* **Exercise directions**:
Without the pictures, set down every line of the data exactly.

* **Items from a dataset**:
========

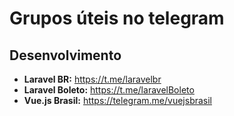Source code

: # Grupos úteis no telegram

## Desenvolvimento
- **Laravel BR:** https://t.me/laravelbr
- **Laravel Boleto:** https://t.me/laravelBoleto
- **Vue.js Brasil:** https://telegram.me/vuejsbrasil

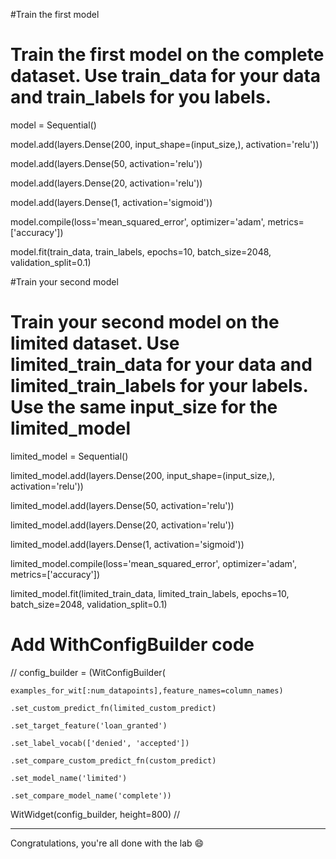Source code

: #Train the first model
<h1>Train the first model on the complete dataset. Use train_data for your data and train_labels for you labels.</h1>

model = Sequential()

model.add(layers.Dense(200, input_shape=(input_size,), activation='relu'))

model.add(layers.Dense(50, activation='relu'))

model.add(layers.Dense(20, activation='relu'))

model.add(layers.Dense(1, activation='sigmoid'))

model.compile(loss='mean_squared_error', optimizer='adam', metrics=['accuracy'])

model.fit(train_data, train_labels, epochs=10, batch_size=2048, validation_split=0.1)
</p>

#Train your second model
<h1>Train your second model on the limited dataset. Use limited_train_data for your data and limited_train_labels for your labels. Use the same input_size for the limited_model</h1>

<p>
limited_model = Sequential()
    
limited_model.add(layers.Dense(200, input_shape=(input_size,), activation='relu'))
    
limited_model.add(layers.Dense(50, activation='relu'))
    
limited_model.add(layers.Dense(20, activation='relu'))
    
limited_model.add(layers.Dense(1, activation='sigmoid'))
    
limited_model.compile(loss='mean_squared_error', optimizer='adam', metrics=['accuracy'])
    
limited_model.fit(limited_train_data, limited_train_labels, epochs=10, batch_size=2048, validation_split=0.1)
</p>

<h1>Add WithConfigBuilder code</h1>

//
  config_builder = (WitConfigBuilder(
    
    examples_for_wit[:num_datapoints],feature_names=column_names)
    
    .set_custom_predict_fn(limited_custom_predict)
    
    .set_target_feature('loan_granted')
    
    .set_label_vocab(['denied', 'accepted'])
    
    .set_compare_custom_predict_fn(custom_predict)
    
    .set_model_name('limited')
    
    .set_compare_model_name('complete'))
    
  WitWidget(config_builder, height=800)
//

-----
Congratulations, you're all done with the lab 😄
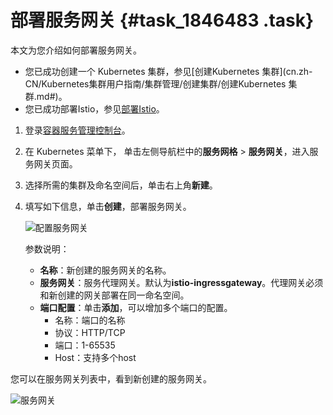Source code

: # 部署服务网关 {#task_1846483 .task}

本文为您介绍如何部署服务网关。

-   您已成功创建一个 Kubernetes 集群，参见[创建Kubernetes 集群](cn.zh-CN/Kubernetes集群用户指南/集群管理/创建集群/创建Kubernetes 集群.md#)。
-   您已成功部署Istio，参见[部署Istio](cn.zh-CN//部署Istio.md#)。

1.  登录[容器服务管理控制台](https://cs.console.aliyun.com)。
2.  在 Kubernetes 菜单下， 单击左侧导航栏中的**服务网格** \> **服务网关**，进入服务网关页面。
3.  选择所需的集群及命名空间后，单击右上角**新建**。
4.  填写如下信息，单击**创建**，部署服务网关。 

    ![配置服务网关](http://static-aliyun-doc.oss-cn-hangzhou.aliyuncs.com/assets/img/1463357/156688718357266_zh-CN.png)

    参数说明：

    -   **名称**：新创建的服务网关的名称。
    -   **服务网关**：服务代理网关。默认为**istio-ingressgateway**。代理网关必须和新创建的网关部署在同一命名空间。
    -   **端口配置**：单击**添加**，可以增加多个端口的配置。
        -   名称：端口的名称
        -   协议：HTTP/TCP
        -   端口：1-65535
        -   Host：支持多个host

您可以在服务网关列表中，看到新创建的服务网关。

![服务网关](http://static-aliyun-doc.oss-cn-hangzhou.aliyuncs.com/assets/img/1463357/156688718357271_zh-CN.png)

========

* **Solution to the exercise**:
Source code

: # Grupos úteis no telegram

## Desenvolvimento
- **Laravel BR:** https://t.me/laravelbr
- **Laravel Boleto:** https://t.me/laravelBoleto
- **Vue.js Brasil:** https://telegram.me/vuejsbrasil

Source code

: #Train the first model
<h1>Train the first model on the complete dataset. Use train_data for your data and train_labels for you labels.</h1>

model = Sequential()

model.add(layers.Dense(200, input_shape=(input_size,), activation='relu'))

model.add(layers.Dense(50, activation='relu'))

model.add(layers.Dense(20, activation='relu'))

model.add(layers.Dense(1, activation='sigmoid'))

model.compile(loss='mean_squared_error', optimizer='adam', metrics=['accuracy'])

model.fit(train_data, train_labels, epochs=10, batch_size=2048, validation_split=0.1)
</p>

#Train your second model
<h1>Train your second model on the limited dataset. Use limited_train_data for your data and limited_train_labels for your labels. Use the same input_size for the limited_model</h1>

<p>
limited_model = Sequential()
    
limited_model.add(layers.Dense(200, input_shape=(input_size,), activation='relu'))
    
limited_model.add(layers.Dense(50, activation='relu'))
    
limited_model.add(layers.Dense(20, activation='relu'))
    
limited_model.add(layers.Dense(1, activation='sigmoid'))
    
limited_model.compile(loss='mean_squared_error', optimizer='adam', metrics=['accuracy'])
    
limited_model.fit(limited_train_data, limited_train_labels, epochs=10, batch_size=2048, validation_split=0.1)
</p>

<h1>Add WithConfigBuilder code</h1>

//
  config_builder = (WitConfigBuilder(
    
    examples_for_wit[:num_datapoints],feature_names=column_names)
    
    .set_custom_predict_fn(limited_custom_predict)
    
    .set_target_feature('loan_granted')
    
    .set_label_vocab(['denied', 'accepted'])
    
    .set_compare_custom_predict_fn(custom_predict)
    
    .set_model_name('limited')
    
    .set_compare_model_name('complete'))
    
  WitWidget(config_builder, height=800)
//

-----
Congratulations, you're all done with the lab 😄
Source code

: # 部署服务网关 {#task_1846483 .task}

本文为您介绍如何部署服务网关。

-   您已成功创建一个 Kubernetes 集群，参见[创建Kubernetes 集群](cn.zh-CN/Kubernetes集群用户指南/集群管理/创建集群/创建Kubernetes 集群.md#)。
-   您已成功部署Istio，参见[部署Istio](cn.zh-CN//部署Istio.md#)。

1.  登录[容器服务管理控制台](https://cs.console.aliyun.com)。
2.  在 Kubernetes 菜单下， 单击左侧导航栏中的**服务网格** \> **服务网关**，进入服务网关页面。
3.  选择所需的集群及命名空间后，单击右上角**新建**。
4.  填写如下信息，单击**创建**，部署服务网关。 

    ![配置服务网关](http://static-aliyun-doc.oss-cn-hangzhou.aliyuncs.com/assets/img/1463357/156688718357266_zh-CN.png)

    参数说明：

    -   **名称**：新创建的服务网关的名称。
    -   **服务网关**：服务代理网关。默认为**istio-ingressgateway**。代理网关必须和新创建的网关部署在同一命名空间。
    -   **端口配置**：单击**添加**，可以增加多个端口的配置。
        -   名称：端口的名称
        -   协议：HTTP/TCP
        -   端口：1-65535
        -   Host：支持多个host

您可以在服务网关列表中，看到新创建的服务网关。

![服务网关](http://static-aliyun-doc.oss-cn-hangzhou.aliyuncs.com/assets/img/1463357/156688718357271_zh-CN.png)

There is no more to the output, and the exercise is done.